__Provided entries__

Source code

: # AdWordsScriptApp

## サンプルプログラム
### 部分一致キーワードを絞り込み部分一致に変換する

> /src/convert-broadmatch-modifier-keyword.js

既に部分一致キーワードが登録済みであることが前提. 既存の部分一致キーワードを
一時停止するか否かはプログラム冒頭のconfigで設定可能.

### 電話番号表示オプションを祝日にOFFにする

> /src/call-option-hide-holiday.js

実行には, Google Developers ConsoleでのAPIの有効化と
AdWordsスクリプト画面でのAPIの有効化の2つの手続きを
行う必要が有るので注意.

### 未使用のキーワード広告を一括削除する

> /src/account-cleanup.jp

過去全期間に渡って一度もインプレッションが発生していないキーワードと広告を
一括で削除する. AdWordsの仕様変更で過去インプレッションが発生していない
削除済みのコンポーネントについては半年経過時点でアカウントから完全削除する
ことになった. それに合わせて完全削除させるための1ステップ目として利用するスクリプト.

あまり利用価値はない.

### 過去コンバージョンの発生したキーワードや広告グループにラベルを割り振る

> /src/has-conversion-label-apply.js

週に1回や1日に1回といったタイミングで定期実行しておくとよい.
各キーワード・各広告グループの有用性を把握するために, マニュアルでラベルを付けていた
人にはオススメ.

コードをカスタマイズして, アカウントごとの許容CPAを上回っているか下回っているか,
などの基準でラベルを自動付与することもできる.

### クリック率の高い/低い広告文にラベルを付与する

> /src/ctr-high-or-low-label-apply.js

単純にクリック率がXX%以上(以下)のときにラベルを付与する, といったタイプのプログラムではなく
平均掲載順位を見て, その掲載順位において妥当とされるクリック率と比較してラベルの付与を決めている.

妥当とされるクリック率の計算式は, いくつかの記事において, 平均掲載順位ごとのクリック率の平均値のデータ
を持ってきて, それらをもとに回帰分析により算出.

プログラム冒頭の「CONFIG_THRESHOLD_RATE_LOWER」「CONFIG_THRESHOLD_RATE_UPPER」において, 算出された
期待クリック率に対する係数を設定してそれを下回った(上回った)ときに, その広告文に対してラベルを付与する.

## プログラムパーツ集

__Task details__
Your answer must be the records above, repeated exactly.

__Written answer__
Source code

: # AdWordsScriptApp

## サンプルプログラム
### 部分一致キーワードを絞り込み部分一致に変換する

> /src/convert-broadmatch-modifier-keyword.js

既に部分一致キーワードが登録済みであることが前提. 既存の部分一致キーワードを
一時停止するか否かはプログラム冒頭のconfigで設定可能.

### 電話番号表示オプションを祝日にOFFにする

> /src/call-option-hide-holiday.js

実行には, Google Developers ConsoleでのAPIの有効化と
AdWordsスクリプト画面でのAPIの有効化の2つの手続きを
行う必要が有るので注意.

### 未使用のキーワード広告を一括削除する

> /src/account-cleanup.jp

過去全期間に渡って一度もインプレッションが発生していないキーワードと広告を
一括で削除する. AdWordsの仕様変更で過去インプレッションが発生していない
削除済みのコンポーネントについては半年経過時点でアカウントから完全削除する
ことになった. それに合わせて完全削除させるための1ステップ目として利用するスクリプト.

あまり利用価値はない.

### 過去コンバージョンの発生したキーワードや広告グループにラベルを割り振る

> /src/has-conversion-label-apply.js

週に1回や1日に1回といったタイミングで定期実行しておくとよい.
各キーワード・各広告グループの有用性を把握するために, マニュアルでラベルを付けていた
人にはオススメ.

コードをカスタマイズして, アカウントごとの許容CPAを上回っているか下回っているか,
などの基準でラベルを自動付与することもできる.

### クリック率の高い/低い広告文にラベルを付与する

> /src/ctr-high-or-low-label-apply.js

単純にクリック率がXX%以上(以下)のときにラベルを付与する, といったタイプのプログラムではなく
平均掲載順位を見て, その掲載順位において妥当とされるクリック率と比較してラベルの付与を決めている.

妥当とされるクリック率の計算式は, いくつかの記事において, 平均掲載順位ごとのクリック率の平均値のデータ
を持ってきて, それらをもとに回帰分析により算出.

プログラム冒頭の「CONFIG_THRESHOLD_RATE_LOWER」「CONFIG_THRESHOLD_RATE_UPPER」において, 算出された
期待クリック率に対する係数を設定してそれを下回った(上回った)ときに, その広告文に対してラベルを付与する.

## プログラムパーツ集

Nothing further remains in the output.